Sa petite formation orchestrale, qui mêle le talent d’instrumentistes de musique savante, s’enrichit pour l’occasion d’un batteur et d’une basse rompus à l’exercice des concerts live. Un indispensable, quand on pense à la centaine de dates assurées lors de sa dernière tournée. Ces ajustements devraient élargir sa palette musicale, alors que la section rythmique de ses morceaux – évoquons Run ou Broken – reposait jusqu’ici sur des pulsations électroniques. Touche-à-tout, ce maestro pas comme les autres se forge l’oreille en écoutant ses deux sœurs jouer du piano. Lui a fait l’impasse sur le conservatoire, échappant à la rigueur des gammes et à l’apprentissage mimétique des chefs-d’œuvre d’autrefois. « La perspective de répéter inlassablement un même morceau m’était inconcevable. Je voulais travailler des choses à moi. De là, mon goût pour l’improvisation », dit-il. Dans ses titres à venir, il laisse mûrir sa différence et s’improvise tantôt violoniste, tantôt violoncelliste ou bassiste. Au passage, il revendique son manque de justesse et chérit les dissonances, qu’il tire de ses instruments comme autant de « cassures ».

Mon fil rouge reste le même : mélanger une variété de styles et de sonorités, pourquoi du rock et du jazz à l’avenir. Je ne tiens pas à rester coincé dans un schéma prédéfini.

Enregistrés dans les mythiques studios Ferber, à Paris, ces coups d’essai riches de spontanéité sont combinés aux prestations sans fausse note de ses camarades. « Cela leur confère du caractère, en plus d’accentuer le côté « fait main » de mon travail ». En attendant d’être secondé, Laake conserve un contrôle souverain sur son label, à l’exception de la distribution. Graphiste de formation, il réalise le design de ses pochettes, produit ses propres vidéos et se démène pour boucler à temps la phase chronophage du mixage. Là, il veille à équilibrer au mieux les fulgurances de ses beats, assouplis d’un rempart doux de cordes et de cuivres.

Signature sonore

Cet amateur de musique de film puise aussi bien ses inspirations dans le rock psychédélique que progressif, citant King Crimson entre autres influences. Pour décrire son style tout en relief, qui use volontiers de l’ascenseur émotionnel, une formule lui colle médiatiquement à la peau : son « clair-obscur ». Mélange d’envolées célestes et de retombées mélancoliques, sa signature sonore, rehaussée de sa voix abrasée, n’entend ni moderniser, ni cannibaliser la musique classique.
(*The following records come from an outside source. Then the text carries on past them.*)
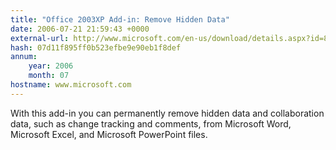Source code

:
```yaml
---
title: "Office 2003XP Add-in: Remove Hidden Data"
date: 2006-07-21 21:59:43 +0000
external-url: http://www.microsoft.com/en-us/download/details.aspx?id=8446
hash: 07d11f895ff0b523efbe9e90eb1f8def
annum:
    year: 2006
    month: 07
hostname: www.microsoft.com
---
```


With this add-in you can permanently remove hidden data and collaboration data, such as change tracking and comments, from Microsoft Word, Microsoft Excel, and Microsoft PowerPoint files.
Juste offrir autre chose.

Séduite par sa singularité, Radio France lui livre l’an passé les clés de son auditorium et lui laisse carte blanche pour revisiter l’œuvre du compositeur russe Moussorgski. Depuis, ses cheveux ondulés ont poussé. Avec sa barbe de légionnaire, il assume ses faux airs de Julien Doré. « Parfois, j’ai même le droit à Jésus », sourit-il. Lorsque la crise sanitaire touche durement le milieu musical, lui la vit comme une montée au ciel. Son premier album à peine sorti, Arte choisit d’organiser la captation télévisée d’un de ses concerts, dans un théâtre du Châtelet désert – précaution oblige – à une semaine du premier confinement.

« C’était une chance inouïe, un véritable « crash test », alors que nous sortions tout juste de résidence avec l’orchestre. La chaîne a largement repartagé l’événement, contribuant à la promotion de l’album et renforçant notre crédibilité dans le milieu ». Le scenario semble se répéter pour ses retrouvailles avec le festival Chorus, en avril prochain, cinq ans après son passage sur la terrasse de La Seine Musicale. Là encore, Laake et son orchestre sortiront d’une résidence, à Nancy cette fois. « C’est vraiment un challenge de jouer dans l’auditorium Patrick-Devedjian, reconnaît-il. Du reste, cette salle jouit d’une acoustique hors norme et puis, à force de répétitions, nous aurons rôdé notre nouvelle configuration ». De quoi électriser les foules, en toute sécurité.